“M’incateno e faccio lo sciopero della fame, devo far valere le mie ragioni”. Fin dal principio Emanuele Pesoli, difensore di Anagni, città dei Papi, l’aveva deciso: “Se mi condannano questa sarà la mia protesta” aveva confidato alla moglie, agli amici e al suo avvocato. Accusato nell’inchiesta “Last Bet” da Carlo Gervasoni di tentata combine (non riuscita) di Siena-Varese del 21 maggio 2011 ( finita 5-0), Pesoli è stato condannato in primo grado a 3 anni di squalifica. E per cinque giorni ha tenuto fede alla sua promessa: si è incatenato davanti alla Figc facendo lo sciopero della fame.
Ecco uno stralcio della deposizione di Gervasoni: ” Quanto a Siena-Varese del 21 maggio 2011 conclusasi 5-0 preciso quanto segue… Il Pesoli mi chiese se conoscevo qualcuno del Siena per verificare se loro fossero disposti a pareggiare con il Varese. Pertanto contattai Carobbio per verificare questa possibilità ma lui mi disse subito che non potevano fare nulla in quanto si trattava dell’ultima partita casalinga del Siena con Conte allenatore…”. La stessa partita è incriminata per la parallela tentata combine del presidente del Siena Mezzaroma che, secondo l’altro pentito Carobbio, chiese ai suoi di perdere ricevendo il rifiuto degli stessi giocatori e dello staff tecnico, in particolare Conte e il suo vice Stellini.
Aitante, belloccio, un po’ tamarro, Pesoli non è il tipo che penseresti incatenato e affamato per far valere delle ragioni. Lo immagineresti più “tronista” che pasionario, più vacuo che incazzato. Eppure le sue catene ci devono far riflettere su come funziona la giustizia sportiva in Italia. Il mio è un ragionamento prettamente formale, in punta di diritto, perché poi, se andiamo alla sostanza delle cose, metterei la mano sul fuoco su pochi giocatori al mondo (e Pesoli non fa parte di questi) e quel Siena-Varese è possibile sia stato tentativo di combine. Parliamo infatti della classica partita di fine stagione, col Siena già promosso in A e il Varese certo dei play off da quinto classificato e, piaccia o non piaccia, sappiamo (sebbene non si possa dimostrare) come funzionano le cose in Italia nel mondo del calcio.
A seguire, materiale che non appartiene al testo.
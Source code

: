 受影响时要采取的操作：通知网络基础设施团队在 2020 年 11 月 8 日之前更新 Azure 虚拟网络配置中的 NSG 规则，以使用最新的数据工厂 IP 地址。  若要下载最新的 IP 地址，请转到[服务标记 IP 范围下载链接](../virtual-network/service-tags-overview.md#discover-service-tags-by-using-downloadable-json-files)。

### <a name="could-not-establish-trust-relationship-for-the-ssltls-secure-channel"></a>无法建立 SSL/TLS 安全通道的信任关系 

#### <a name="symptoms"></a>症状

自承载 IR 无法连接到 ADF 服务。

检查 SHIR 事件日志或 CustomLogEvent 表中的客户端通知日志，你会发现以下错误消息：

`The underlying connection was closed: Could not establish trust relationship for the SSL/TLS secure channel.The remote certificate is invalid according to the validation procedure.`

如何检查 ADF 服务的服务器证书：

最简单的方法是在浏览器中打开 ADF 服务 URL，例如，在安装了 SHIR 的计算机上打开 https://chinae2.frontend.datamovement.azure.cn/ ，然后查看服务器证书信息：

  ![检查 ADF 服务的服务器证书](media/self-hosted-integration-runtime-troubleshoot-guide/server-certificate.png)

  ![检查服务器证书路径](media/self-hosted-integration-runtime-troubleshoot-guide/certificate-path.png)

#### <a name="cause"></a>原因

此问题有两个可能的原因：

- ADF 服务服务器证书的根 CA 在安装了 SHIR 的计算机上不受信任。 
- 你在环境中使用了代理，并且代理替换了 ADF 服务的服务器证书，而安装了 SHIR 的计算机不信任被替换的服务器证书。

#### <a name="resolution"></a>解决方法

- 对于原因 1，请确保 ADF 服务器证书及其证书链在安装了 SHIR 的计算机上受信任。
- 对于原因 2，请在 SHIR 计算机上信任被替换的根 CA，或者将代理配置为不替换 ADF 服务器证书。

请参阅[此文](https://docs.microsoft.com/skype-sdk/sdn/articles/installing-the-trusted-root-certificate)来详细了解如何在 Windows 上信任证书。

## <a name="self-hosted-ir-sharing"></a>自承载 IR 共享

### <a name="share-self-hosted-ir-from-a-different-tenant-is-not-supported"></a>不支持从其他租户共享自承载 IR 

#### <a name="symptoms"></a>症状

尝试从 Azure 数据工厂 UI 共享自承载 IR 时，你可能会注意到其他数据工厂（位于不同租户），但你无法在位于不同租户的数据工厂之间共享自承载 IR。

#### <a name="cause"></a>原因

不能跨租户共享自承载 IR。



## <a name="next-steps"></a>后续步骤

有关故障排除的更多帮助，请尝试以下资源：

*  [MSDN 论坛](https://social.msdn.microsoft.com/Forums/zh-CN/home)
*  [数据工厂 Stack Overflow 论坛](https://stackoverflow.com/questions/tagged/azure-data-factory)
Il mio ragionamento tuttavia è appunto prettamente formale rispetto alla presunta o reale colpevolezza di Pesoli & C. Ciò non significa che sia meno importante – in giurisprudenza spesso la forma è anche sostanza – perché va a incidere sul funzionamento della giustizia sportiva, opposto a quella ordinaria. Nel processo sportivo l’onere della prova è invertito: non è l’accusatore che deve dimostrare la colpevolezza dell’accusato, ma l’accusato che deve dimostrare di essere innocente. Non è un dettaglio, è tutto. Ergo: il diritto sportivo è permeato da un principio fondante (l’onere della prova, appunto) “giustizialista” e non “garantista”. E’ giusto questo se di mezzo ci sono persone, con una carriera, una famiglia e delle legittime ambizioni?
Altresì nel processo sportivo, come in quello civile (ma non penale), la pena è immediatamente esecutiva. Ma nel civile in ballo ci sono “solo” soldi, non la libertà di una persona (come nel penale, dove infatti per questo motivo la condanna è giustamente esecutiva solo dopo il terzo grado). E nello sportivo? Anche qua, per certi versi, a mio parere c’è di mezzo un principio di libertà (di lavorare, di carriera ecc). Pertanto dovrebbe funzionare come nel penale: condanna esecutiva dopo il Tnas del Coni.
La tara giustizialista del ordinamento sportivo, infine, non prevede l’obbligo, se richiesto dalla difesa, di contradditorio tra le parti in aula, che è a discrezione dell’accusa. Mi sembra un “vuoto giuridico”, una mancanza volutamente arbitraria, da giustizia sommaria. In un processo dove l’accusato parte già in svantaggio (appunto per l’onere della prova invertita rispetto alla giustizia ordinaria), non puoi mettergli al cappio pure l’impossibilità di difendersi da un pentito, il cui parere così facendo ha più valore.
Ecco, le catene di Pesoli non devono commuoverci. Le catene di Pesoli non devono nemmeno condizionare il nostro giudizio, troppo spesso “tifoso” e non da cittadini maturi e informati (voglio dire Conte non è un criminale perché juventino e Pesoli e Ferrari innocenti perché del Verona, e viceversa). Le catene di Pesoli dovrebbero semplicemente farci riflettere su queste oggettive storture giuridiche. E insinuare un dubbio: la giustizia è davvero giusta?